(Collected data)

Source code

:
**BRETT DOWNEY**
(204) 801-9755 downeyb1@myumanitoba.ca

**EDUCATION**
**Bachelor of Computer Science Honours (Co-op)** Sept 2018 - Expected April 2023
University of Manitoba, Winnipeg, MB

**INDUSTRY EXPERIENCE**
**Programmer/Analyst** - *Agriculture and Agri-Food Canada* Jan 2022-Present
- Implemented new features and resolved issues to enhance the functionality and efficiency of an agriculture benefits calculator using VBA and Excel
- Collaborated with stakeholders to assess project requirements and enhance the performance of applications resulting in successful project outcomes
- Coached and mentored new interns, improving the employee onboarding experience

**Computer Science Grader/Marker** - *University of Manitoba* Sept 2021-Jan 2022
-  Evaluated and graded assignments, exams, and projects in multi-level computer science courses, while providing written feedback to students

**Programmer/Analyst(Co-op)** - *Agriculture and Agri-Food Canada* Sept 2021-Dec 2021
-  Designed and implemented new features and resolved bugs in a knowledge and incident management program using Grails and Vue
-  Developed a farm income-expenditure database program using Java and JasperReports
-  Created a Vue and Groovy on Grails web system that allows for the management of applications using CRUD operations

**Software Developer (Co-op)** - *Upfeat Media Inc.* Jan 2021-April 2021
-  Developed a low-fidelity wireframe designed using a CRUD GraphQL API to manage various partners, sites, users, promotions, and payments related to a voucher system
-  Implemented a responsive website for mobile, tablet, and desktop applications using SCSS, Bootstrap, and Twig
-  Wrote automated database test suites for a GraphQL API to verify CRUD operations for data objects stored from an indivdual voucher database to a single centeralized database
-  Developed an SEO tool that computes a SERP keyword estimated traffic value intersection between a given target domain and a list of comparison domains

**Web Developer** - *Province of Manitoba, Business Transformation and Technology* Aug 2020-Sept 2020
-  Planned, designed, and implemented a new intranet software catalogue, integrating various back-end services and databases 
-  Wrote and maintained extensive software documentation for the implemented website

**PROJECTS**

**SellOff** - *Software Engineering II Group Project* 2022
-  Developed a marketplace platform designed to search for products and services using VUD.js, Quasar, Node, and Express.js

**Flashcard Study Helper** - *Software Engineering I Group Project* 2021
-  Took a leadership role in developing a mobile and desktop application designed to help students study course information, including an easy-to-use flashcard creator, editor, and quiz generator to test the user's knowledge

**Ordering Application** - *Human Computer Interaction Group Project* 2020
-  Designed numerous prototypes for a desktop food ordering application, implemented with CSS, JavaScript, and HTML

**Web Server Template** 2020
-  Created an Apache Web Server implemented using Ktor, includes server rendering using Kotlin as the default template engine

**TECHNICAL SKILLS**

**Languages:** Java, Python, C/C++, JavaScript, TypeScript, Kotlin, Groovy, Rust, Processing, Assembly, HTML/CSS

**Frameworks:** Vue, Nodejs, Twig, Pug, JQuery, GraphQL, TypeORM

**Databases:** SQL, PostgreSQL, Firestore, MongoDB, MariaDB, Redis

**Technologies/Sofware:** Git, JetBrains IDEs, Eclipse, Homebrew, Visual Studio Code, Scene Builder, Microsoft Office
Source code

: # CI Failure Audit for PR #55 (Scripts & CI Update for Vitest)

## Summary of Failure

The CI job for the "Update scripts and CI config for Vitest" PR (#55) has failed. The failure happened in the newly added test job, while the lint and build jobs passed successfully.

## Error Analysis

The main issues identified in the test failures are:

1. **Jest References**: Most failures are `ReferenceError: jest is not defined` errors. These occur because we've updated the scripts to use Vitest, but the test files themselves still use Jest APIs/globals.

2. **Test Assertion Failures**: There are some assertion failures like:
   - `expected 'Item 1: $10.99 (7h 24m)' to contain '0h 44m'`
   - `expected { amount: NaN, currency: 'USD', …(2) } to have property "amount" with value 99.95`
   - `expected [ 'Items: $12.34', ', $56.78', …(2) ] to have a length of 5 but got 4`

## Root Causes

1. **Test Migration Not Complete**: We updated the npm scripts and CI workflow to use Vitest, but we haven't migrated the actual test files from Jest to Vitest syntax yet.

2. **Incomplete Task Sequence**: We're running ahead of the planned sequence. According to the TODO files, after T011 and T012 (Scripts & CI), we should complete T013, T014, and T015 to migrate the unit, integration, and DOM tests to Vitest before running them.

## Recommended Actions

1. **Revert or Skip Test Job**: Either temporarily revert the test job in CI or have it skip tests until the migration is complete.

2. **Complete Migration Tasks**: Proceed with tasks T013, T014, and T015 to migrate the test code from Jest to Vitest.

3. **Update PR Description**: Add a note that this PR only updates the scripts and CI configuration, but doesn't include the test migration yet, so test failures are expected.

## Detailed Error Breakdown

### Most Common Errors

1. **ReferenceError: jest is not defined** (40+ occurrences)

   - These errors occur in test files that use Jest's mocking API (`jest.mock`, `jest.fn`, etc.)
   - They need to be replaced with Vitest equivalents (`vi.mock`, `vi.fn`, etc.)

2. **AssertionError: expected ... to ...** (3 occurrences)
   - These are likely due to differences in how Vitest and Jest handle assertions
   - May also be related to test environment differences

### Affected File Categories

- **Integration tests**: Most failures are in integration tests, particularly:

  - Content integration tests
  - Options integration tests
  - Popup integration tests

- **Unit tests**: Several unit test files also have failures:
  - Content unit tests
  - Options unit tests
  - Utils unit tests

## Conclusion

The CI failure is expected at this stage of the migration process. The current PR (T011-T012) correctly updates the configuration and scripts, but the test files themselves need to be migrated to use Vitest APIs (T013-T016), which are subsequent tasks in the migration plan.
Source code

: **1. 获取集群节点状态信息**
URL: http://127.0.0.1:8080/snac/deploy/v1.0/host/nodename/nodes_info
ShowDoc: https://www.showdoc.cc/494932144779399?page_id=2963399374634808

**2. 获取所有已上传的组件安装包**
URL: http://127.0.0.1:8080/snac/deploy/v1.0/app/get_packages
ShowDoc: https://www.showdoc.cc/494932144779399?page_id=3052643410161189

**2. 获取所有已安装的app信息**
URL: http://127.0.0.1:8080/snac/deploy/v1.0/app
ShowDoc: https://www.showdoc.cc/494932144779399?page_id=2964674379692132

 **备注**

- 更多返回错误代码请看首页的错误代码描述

* * *

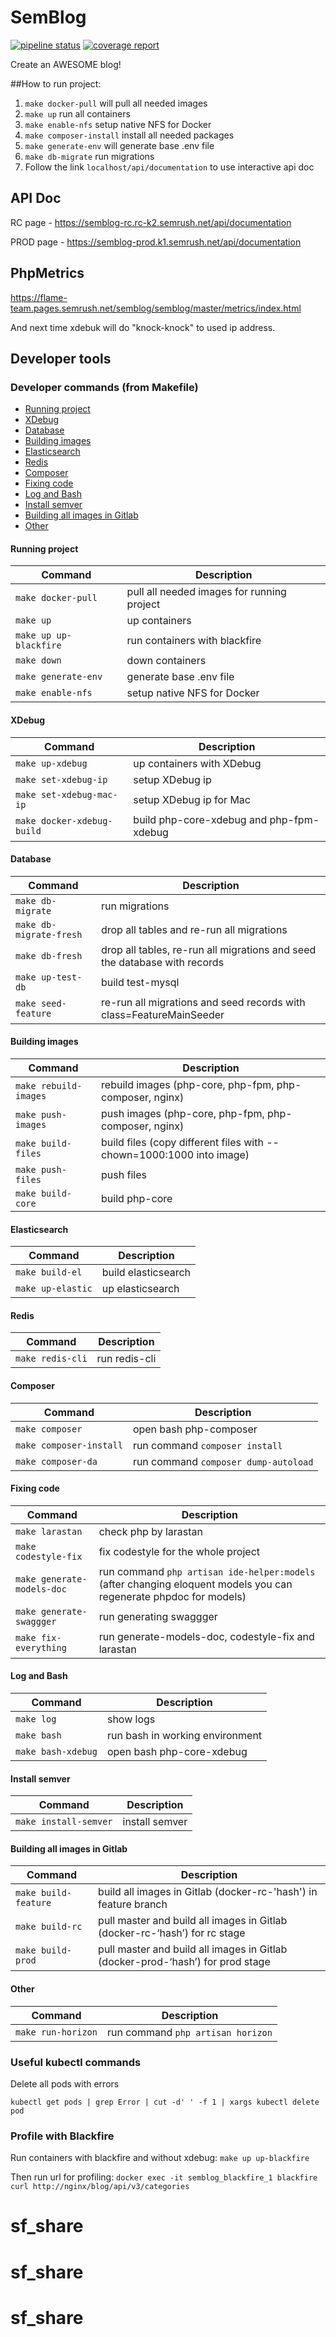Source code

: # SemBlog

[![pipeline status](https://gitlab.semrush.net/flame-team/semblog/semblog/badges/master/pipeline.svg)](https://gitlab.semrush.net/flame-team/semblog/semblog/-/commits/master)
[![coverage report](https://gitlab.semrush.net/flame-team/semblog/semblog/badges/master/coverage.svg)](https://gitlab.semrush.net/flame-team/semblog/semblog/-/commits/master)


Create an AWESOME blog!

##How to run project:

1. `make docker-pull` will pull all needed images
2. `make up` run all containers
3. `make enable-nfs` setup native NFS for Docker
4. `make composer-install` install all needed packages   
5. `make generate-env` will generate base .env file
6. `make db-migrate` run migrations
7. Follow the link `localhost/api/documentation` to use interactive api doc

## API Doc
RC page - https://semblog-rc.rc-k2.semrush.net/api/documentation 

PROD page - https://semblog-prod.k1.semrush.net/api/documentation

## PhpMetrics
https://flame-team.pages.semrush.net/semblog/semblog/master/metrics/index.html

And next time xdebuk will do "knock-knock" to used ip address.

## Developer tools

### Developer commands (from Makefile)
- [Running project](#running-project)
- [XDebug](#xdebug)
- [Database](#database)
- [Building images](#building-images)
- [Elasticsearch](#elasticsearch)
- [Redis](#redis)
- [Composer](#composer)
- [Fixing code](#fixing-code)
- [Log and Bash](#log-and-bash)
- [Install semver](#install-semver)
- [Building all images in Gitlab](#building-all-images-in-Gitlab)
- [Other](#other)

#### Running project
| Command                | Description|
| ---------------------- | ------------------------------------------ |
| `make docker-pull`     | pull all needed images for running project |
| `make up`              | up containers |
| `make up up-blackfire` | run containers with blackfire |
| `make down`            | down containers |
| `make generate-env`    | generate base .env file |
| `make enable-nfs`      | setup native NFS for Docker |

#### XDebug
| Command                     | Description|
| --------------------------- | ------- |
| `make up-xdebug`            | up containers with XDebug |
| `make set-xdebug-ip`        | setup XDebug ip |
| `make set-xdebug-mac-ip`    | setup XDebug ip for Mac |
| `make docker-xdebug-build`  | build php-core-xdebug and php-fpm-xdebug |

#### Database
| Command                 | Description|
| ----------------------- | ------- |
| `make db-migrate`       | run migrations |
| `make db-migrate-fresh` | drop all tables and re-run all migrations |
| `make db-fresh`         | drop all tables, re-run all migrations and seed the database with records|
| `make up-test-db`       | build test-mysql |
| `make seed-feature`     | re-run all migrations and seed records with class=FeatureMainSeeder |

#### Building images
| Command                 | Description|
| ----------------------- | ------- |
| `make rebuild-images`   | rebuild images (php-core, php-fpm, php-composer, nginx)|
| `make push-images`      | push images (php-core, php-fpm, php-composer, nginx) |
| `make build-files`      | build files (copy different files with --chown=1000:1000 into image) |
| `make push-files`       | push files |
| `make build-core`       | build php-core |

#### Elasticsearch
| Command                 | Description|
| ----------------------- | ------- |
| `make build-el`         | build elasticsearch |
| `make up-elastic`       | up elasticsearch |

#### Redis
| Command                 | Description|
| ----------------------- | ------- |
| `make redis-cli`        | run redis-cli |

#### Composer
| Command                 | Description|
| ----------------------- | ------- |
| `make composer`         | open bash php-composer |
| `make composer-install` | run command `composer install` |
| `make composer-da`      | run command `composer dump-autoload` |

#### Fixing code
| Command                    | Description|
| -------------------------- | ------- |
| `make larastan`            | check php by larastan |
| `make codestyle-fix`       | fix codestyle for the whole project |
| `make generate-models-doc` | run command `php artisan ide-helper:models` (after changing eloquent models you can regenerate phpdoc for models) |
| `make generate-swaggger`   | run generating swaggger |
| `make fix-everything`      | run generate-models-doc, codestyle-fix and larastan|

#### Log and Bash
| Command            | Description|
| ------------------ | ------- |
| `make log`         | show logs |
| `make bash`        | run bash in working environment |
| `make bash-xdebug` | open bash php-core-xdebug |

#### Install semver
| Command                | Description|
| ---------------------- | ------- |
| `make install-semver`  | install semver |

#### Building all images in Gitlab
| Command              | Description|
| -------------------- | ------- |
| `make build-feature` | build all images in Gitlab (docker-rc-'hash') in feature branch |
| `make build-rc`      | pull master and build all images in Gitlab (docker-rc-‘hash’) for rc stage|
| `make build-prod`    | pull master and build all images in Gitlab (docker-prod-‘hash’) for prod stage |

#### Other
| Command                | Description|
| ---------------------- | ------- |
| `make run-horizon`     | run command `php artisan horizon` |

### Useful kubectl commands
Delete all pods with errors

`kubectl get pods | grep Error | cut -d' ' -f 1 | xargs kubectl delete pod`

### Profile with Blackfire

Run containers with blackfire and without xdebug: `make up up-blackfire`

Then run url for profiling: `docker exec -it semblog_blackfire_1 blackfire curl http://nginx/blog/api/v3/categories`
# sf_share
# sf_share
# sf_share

==

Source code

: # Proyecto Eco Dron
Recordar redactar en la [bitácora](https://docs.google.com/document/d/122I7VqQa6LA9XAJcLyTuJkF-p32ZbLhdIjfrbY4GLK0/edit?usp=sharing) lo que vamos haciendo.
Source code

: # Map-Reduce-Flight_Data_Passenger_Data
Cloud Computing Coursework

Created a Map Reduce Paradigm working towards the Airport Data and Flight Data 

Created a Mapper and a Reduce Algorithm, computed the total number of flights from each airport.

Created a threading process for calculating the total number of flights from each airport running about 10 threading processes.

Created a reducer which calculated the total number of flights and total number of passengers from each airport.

### Work item
Using the entries above, return exactly the lines from the line with "#### Elasticsearch" to the line with "whole project |", counting both of those lines.

### Task solution
#### Elasticsearch
| Command                 | Description|
| ----------------------- | ------- |
| `make build-el`         | build elasticsearch |
| `make up-elastic`       | up elasticsearch |

#### Redis
| Command                 | Description|
| ----------------------- | ------- |
| `make redis-cli`        | run redis-cli |

#### Composer
| Command                 | Description|
| ----------------------- | ------- |
| `make composer`         | open bash php-composer |
| `make composer-install` | run command `composer install` |
| `make composer-da`      | run command `composer dump-autoload` |

#### Fixing code
| Command                    | Description|
| -------------------------- | ------- |
| `make larastan`            | check php by larastan |
| `make codestyle-fix`       | fix codestyle for the whole project |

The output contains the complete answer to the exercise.